(Stored data entries)
------------------------------

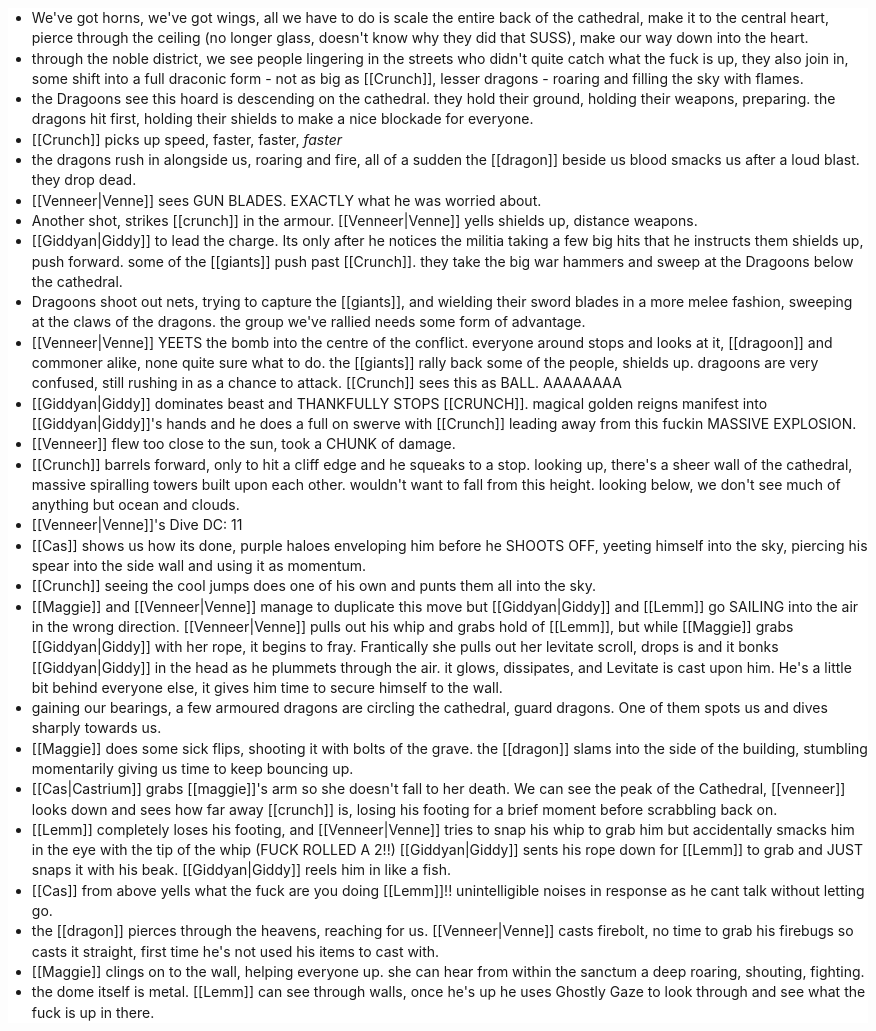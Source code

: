 - We've got horns, we've got wings, all we have to do is scale the entire back of the cathedral, make it to the central heart, pierce through the ceiling (no longer glass, doesn't know why they did that SUSS), make our way down into the heart. 
- through the noble district, we see people lingering in the streets who didn't quite catch what the fuck is up, they also join in, some shift into a full draconic form - not as big as [[Crunch]], lesser dragons - roaring and filling the sky with flames. 
- the Dragoons see this hoard is descending on the cathedral. they hold their ground, holding their weapons, preparing. the dragons hit first, holding their shields to make a nice blockade for everyone. 
- [[Crunch]] picks up speed, faster, faster, *faster*
- the dragons rush in alongside us, roaring and fire, all of a sudden the [[dragon]] beside us blood smacks us after a loud blast. they drop dead. 
- [[Venneer|Venne]] sees GUN BLADES. EXACTLY what he was worried about. 
- Another shot, strikes [[crunch]] in the armour. [[Venneer|Venne]] yells shields up, distance weapons. 
- [[Giddyan|Giddy]] to lead the charge. Its only after he notices the militia taking a few big hits that he instructs them shields up, push forward. some of the [[giants]] push past [[Crunch]]. they take the big war hammers and sweep at the Dragoons below the cathedral. 
- Dragoons shoot out nets, trying to capture the [[giants]], and wielding their sword blades in a more melee fashion, sweeping at the claws of the dragons. the group we've rallied needs some form of advantage. 
- [[Venneer|Venne]] YEETS the bomb into the centre of the conflict. everyone around stops and looks at it, [[dragoon]] and commoner alike, none quite sure what to do. the [[giants]] rally back some of the people, shields up. dragoons are very confused, still rushing in as a chance to attack. [[Crunch]] sees this as BALL. AAAAAAAA
- [[Giddyan|Giddy]] dominates beast and THANKFULLY STOPS [[CRUNCH]]. magical golden reigns manifest into [[Giddyan|Giddy]]'s hands and he does a full on swerve with [[Crunch]] leading away from this fuckin MASSIVE EXPLOSION. 
- [[Venneer]] flew too close to the sun, took a CHUNK of damage. 
- [[Crunch]] barrels forward, only to hit a cliff edge and he squeaks to a stop. looking up, there's a sheer wall of the cathedral, massive spiralling towers built upon each other. wouldn't want to fall from this height. looking below, we don't see much of anything but ocean and clouds. 
- [[Venneer|Venne]]'s Dive DC: 11
- [[Cas]] shows us how its done, purple haloes enveloping him before he SHOOTS OFF, yeeting himself into the sky, piercing his spear into the side wall and using it as momentum. 
- [[Crunch]] seeing the cool jumps does one of his own and punts them all into the sky. 
- [[Maggie]] and [[Venneer|Venne]] manage to duplicate this move but [[Giddyan|Giddy]] and [[Lemm]] go SAILING into the air in the wrong direction. [[Venneer|Venne]] pulls out his whip and grabs hold of [[Lemm]], but while [[Maggie]] grabs [[Giddyan|Giddy]] with her rope, it begins to fray. Frantically she pulls out her levitate scroll, drops is and it bonks [[Giddyan|Giddy]] in the head as he plummets through the air. it glows, dissipates, and Levitate is cast upon him. He's a little bit behind everyone else, it gives him time to secure himself to the wall. 
- gaining our bearings, a few armoured dragons are circling the cathedral, guard dragons. One of them spots us and dives sharply towards us. 
- [[Maggie]] does some sick flips, shooting it with bolts of the grave. the [[dragon]] slams into the side of the building, stumbling momentarily giving us time to keep bouncing up. 
- [[Cas|Castrium]] grabs [[maggie]]'s arm so she doesn't fall to her death. We can see the peak of the Cathedral, [[venneer]] looks down and sees how far away [[crunch]] is, losing his footing for a brief moment before scrabbling back on. 
- [[Lemm]] completely loses his footing, and [[Venneer|Venne]] tries to snap his whip to grab him but accidentally smacks him in the eye with the tip of the whip (FUCK ROLLED A 2!!) [[Giddyan|Giddy]] sents his rope down for [[Lemm]] to grab and JUST snaps it with his beak. [[Giddyan|Giddy]] reels him in like a fish. 
- [[Cas]] from above yells what the fuck are you doing [[Lemm]]!! unintelligible noises in response as he cant talk without letting go.  
- the [[dragon]] pierces through the heavens, reaching for us. [[Venneer|Venne]] casts firebolt, no time to grab his firebugs so casts it straight, first time he's not used his items to cast with. 
- [[Maggie]] clings on to the wall, helping everyone up. she can hear from within the sanctum a deep roaring, shouting, fighting. 
- the dome itself is metal. [[Lemm]] can see through walls, once he's up he uses Ghostly Gaze to look through and see what the fuck is up in there.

------------------------------

**WHAT YOU SHOULD DO**
What are the lines from the one with "- [[Maggie]] clings" through the end of the records above? Set them down exactly, both ends included, and nothing else.

**TASK SOLUTION**
- [[Maggie]] clings on to the wall, helping everyone up. she can hear from within the sanctum a deep roaring, shouting, fighting. 
- the dome itself is metal. [[Lemm]] can see through walls, once he's up he uses Ghostly Gaze to look through and see what the fuck is up in there.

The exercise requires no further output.